::: RECORDED INFORMATION :::

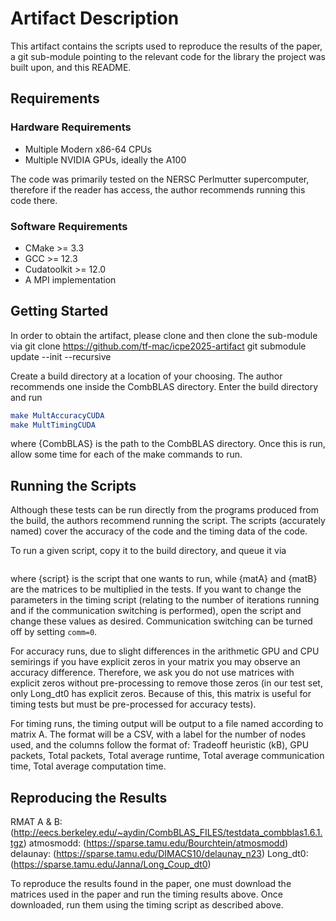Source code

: # Artifact Description

This artifact contains the scripts used to reproduce the results of the paper, a git sub-module pointing to the relevant code for the library the project was built upon, and this README.

## Requirements
### Hardware Requirements
-  Multiple Modern x86-64 CPUs
- Multiple NVIDIA GPUs, ideally the A100

The code was primarily tested on the NERSC Perlmutter supercomputer, therefore if the reader has access, the author recommends running this code there.
### Software Requirements
- CMake >= 3.3
- GCC >= 12.3
- Cudatoolkit >= 12.0
- A MPI implementation

## Getting Started
In order to obtain the artifact, please clone and then clone the sub-module via 
  git clone https://github.com/tf-mac/icpe2025-artifact
  git submodule update --init --recursive

Create a build directory at a location of your choosing. The author recommends one inside the CombBLAS directory. Enter the build directory and run

  ```cmake {CombBLAS}
  make MultAccuracyCUDA
  make MultTimingCUDA
```

where {CombBLAS} is the path to the CombBLAS directory. Once this is run, allow some time for each of the make commands to run.

## Running the Scripts

Although these tests can be run directly from the programs produced from the build, the authors recommend running the script. The scripts (accurately named) cover the accuracy of the code and the timing data of the code.

To run a given script, copy it to the build directory, and queue it via 
  ```sbatch ./{script} {matA} {matB}
  ```
where {script} is the script that one wants to run, while {matA} and {matB} are the matrices to be multiplied in the tests. If you want to change the parameters in the timing script (relating to the number of iterations running and if the communication switching is performed), open the script and change these values as desired. Communication switching can be turned off by setting `comm=0`.

For accuracy runs, due to slight differences in the arithmetic GPU and CPU semirings if you have explicit zeros in your matrix you may observe an accuracy difference. Therefore, we ask you do not use matrices with explicit zeros without pre-processing to remove those zeros (in our test set, only Long_dt0 has explicit zeros. Because of this, this matrix is useful for timing tests but must be pre-processed for accuracy tests).

For timing runs, the timing output will be output to a file named according to matrix A. The format will be a CSV, with a label for the number of nodes used, and the columns follow the format of: Tradeoff heuristic (kB), GPU packets, Total packets, Total average runtime, Total average communication time, Total average computation time.

## Reproducing the Results

RMAT A & B: (http://eecs.berkeley.edu/~aydin/CombBLAS_FILES/testdata_combblas1.6.1.tgz)
atmosmodd: (https://sparse.tamu.edu/Bourchtein/atmosmodd)
delaunay: (https://sparse.tamu.edu/DIMACS10/delaunay_n23)
Long\_dt0: (https://sparse.tamu.edu/Janna/Long_Coup_dt0)

To reproduce the results found in the paper, one must download the matrices used in the paper and run the timing results above. Once downloaded, run them using the timing script as described above.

:::

Give every entry back unchanged, with no pictures.

--- ANSWER BOX ---
Source code

: # Artifact Description

This artifact contains the scripts used to reproduce the results of the paper, a git sub-module pointing to the relevant code for the library the project was built upon, and this README.

## Requirements
### Hardware Requirements
-  Multiple Modern x86-64 CPUs
- Multiple NVIDIA GPUs, ideally the A100

The code was primarily tested on the NERSC Perlmutter supercomputer, therefore if the reader has access, the author recommends running this code there.
### Software Requirements
- CMake >= 3.3
- GCC >= 12.3
- Cudatoolkit >= 12.0
- A MPI implementation

## Getting Started
In order to obtain the artifact, please clone and then clone the sub-module via 
  git clone https://github.com/tf-mac/icpe2025-artifact
  git submodule update --init --recursive

Create a build directory at a location of your choosing. The author recommends one inside the CombBLAS directory. Enter the build directory and run

  ```cmake {CombBLAS}
  make MultAccuracyCUDA
  make MultTimingCUDA
```

where {CombBLAS} is the path to the CombBLAS directory. Once this is run, allow some time for each of the make commands to run.

## Running the Scripts

Although these tests can be run directly from the programs produced from the build, the authors recommend running the script. The scripts (accurately named) cover the accuracy of the code and the timing data of the code.

To run a given script, copy it to the build directory, and queue it via 
  ```sbatch ./{script} {matA} {matB}
  ```
where {script} is the script that one wants to run, while {matA} and {matB} are the matrices to be multiplied in the tests. If you want to change the parameters in the timing script (relating to the number of iterations running and if the communication switching is performed), open the script and change these values as desired. Communication switching can be turned off by setting `comm=0`.

For accuracy runs, due to slight differences in the arithmetic GPU and CPU semirings if you have explicit zeros in your matrix you may observe an accuracy difference. Therefore, we ask you do not use matrices with explicit zeros without pre-processing to remove those zeros (in our test set, only Long_dt0 has explicit zeros. Because of this, this matrix is useful for timing tests but must be pre-processed for accuracy tests).

For timing runs, the timing output will be output to a file named according to matrix A. The format will be a CSV, with a label for the number of nodes used, and the columns follow the format of: Tradeoff heuristic (kB), GPU packets, Total packets, Total average runtime, Total average communication time, Total average computation time.

## Reproducing the Results

RMAT A & B: (http://eecs.berkeley.edu/~aydin/CombBLAS_FILES/testdata_combblas1.6.1.tgz)
atmosmodd: (https://sparse.tamu.edu/Bourchtein/atmosmodd)
delaunay: (https://sparse.tamu.edu/DIMACS10/delaunay_n23)
Long\_dt0: (https://sparse.tamu.edu/Janna/Long_Coup_dt0)

To reproduce the results found in the paper, one must download the matrices used in the paper and run the timing results above. Once downloaded, run them using the timing script as described above.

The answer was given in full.